Get Token request returned: <Response [400]>
command is executed from Azure portal - Cloud shell, user should be automatically signed in.
az account get-access-token --resource https://management.azure.com would work without any issue.
Related command
az account get-access-token --resource https://cognitiveservices.azure.com
Errors
az_command_data_logger: Failed to connect to MSI. Please make sure MSI is configured correctly.
Get Token request returned: <Response [400]>
Issue script & Debug output
cli.knack.cli: Event: CommandInvoker.OnPostParseArgs [<function OutputProducer.handle_output_argument at 0x7f745c04fdc0>, <function CLIQuery.handle_query_parameter at 0x7f745bfe63a0>, <function register_ids_argument..parse_ids_arguments at 0x7f745b408280>]
urllib3.connectionpool: Starting new HTTP connection (1): localhost:50342
urllib3.connectionpool: http://localhost:50342 "POST /oauth2/token HTTP/1.1" 400 133
msrestazure.azure_active_directory: MSI: Retrieving a token from http://localhost:50342/oauth2/token, with payload {'resource': 'https://cognitiveservices.azure.com'}
msrestazure.azure_active_directory: MSI: Failed to retrieve a token from 'http://localhost:50342/oauth2/token' with an error of '400 Client Error: Bad Request for url: http://localhost:50342/oauth2/token'. This could be caused by the MSI extension not yet fully provisioned.

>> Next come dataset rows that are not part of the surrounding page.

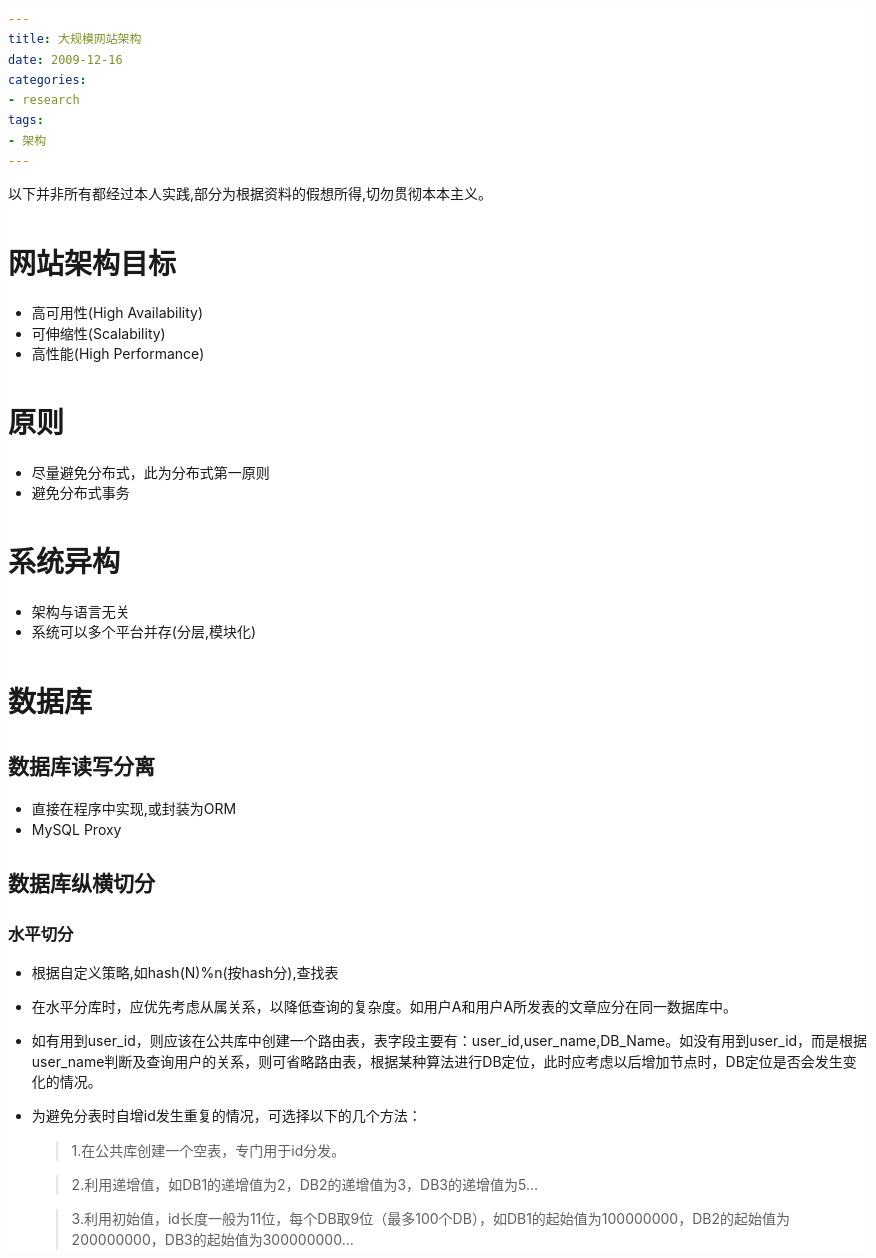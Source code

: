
 ```yaml
---
title: 大规模网站架构
date: 2009-12-16
categories:
- research
tags:
- 架构
---
```

以下并非所有都经过本人实践,部分为根据资料的假想所得,切勿贯彻本本主义。

# 网站架构目标

- 高可用性(High Availability)
- 可伸缩性(Scalability)
- 高性能(High Performance)


# 原则

- 尽量避免分布式，此为分布式第一原则
- 避免分布式事务

# 系统异构

- 架构与语言无关
- 系统可以多个平台并存(分层,模块化)

# 数据库

## 数据库读写分离
- 直接在程序中实现,或封装为ORM
- MySQL Proxy

## 数据库纵横切分
### 水平切分
- 根据自定义策略,如hash(N)%n(按hash分),查找表
- 在水平分库时，应优先考虑从属关系，以降低查询的复杂度。如用户A和用户A所发表的文章应分在同一数据库中。
- 如有用到user_id，则应该在公共库中创建一个路由表，表字段主要有：user_id,user_name,DB_Name。如没有用到user_id，而是根据user_name判断及查询用户的关系，则可省略路由表，根据某种算法进行DB定位，此时应考虑以后增加节点时，DB定位是否会发生变化的情况。
- 为避免分表时自增id发生重复的情况，可选择以下的几个方法：
    > 1.在公共库创建一个空表，专门用于id分发。

    > 2.利用递增值，如DB1的递增值为2，DB2的递增值为3，DB3的递增值为5…

    > 3.利用初始值，id长度一般为11位，每个DB取9位（最多100个DB），如DB1的起始值为100000000，DB2的起始值为200000000，DB3的起始值为300000000…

cli.azure.cli.core.auth.adal_authentication: throw requests.exceptions.HTTPError when doing MSIAuthentication:
Traceback (most recent call last):
File "/usr/lib64/az/lib/python3.9/site-packages/azure/cli/core/auth/adal_authentication.py", line 75, in set_token
super().set_token()
File "/usr/lib64/az/lib/python3.9/site-packages/msrestazure/azure_active_directory.py", line 598, in set_token
self.scheme, _, self.token = get_msi_token(self.resource, self.port, self.msi_conf)
File "/usr/lib64/az/lib/python3.9/site-packages/msrestazure/azure_active_directory.py", line 486, in get_msi_token
result.raise_for_status()
File "/usr/lib64/az/lib/python3.9/site-packages/requests/models.py", line 1021, in raise_for_status
raise HTTPError(http_error_msg, response=self)
requests.exceptions.HTTPError: 400 Client Error: Bad Request for url: http://localhost:50342/oauth2/token
cli.azure.cli.core.azclierror: Traceback (most recent call last):
File "/usr/lib64/az/lib/python3.9/site-packages/azure/cli/core/auth/adal_authentication.py", line 75, in set_token
super().set_token()
File "/usr/lib64/az/lib/python3.9/site-packages/msrestazure/azure_active_directory.py", line 598, in set_token
self.scheme, _, self.token = get_msi_token(self.resource, self.port, self.msi_conf)
File "/usr/lib64/az/lib/python3.9/site-packages/msrestazure/azure_active_directory.py", line 486, in get_msi_token
result.raise_for_status()
File "/usr/lib64/az/lib/python3.9/site-packages/requests/models.py", line 1021, in raise_for_status
raise HTTPError(http_error_msg, response=self)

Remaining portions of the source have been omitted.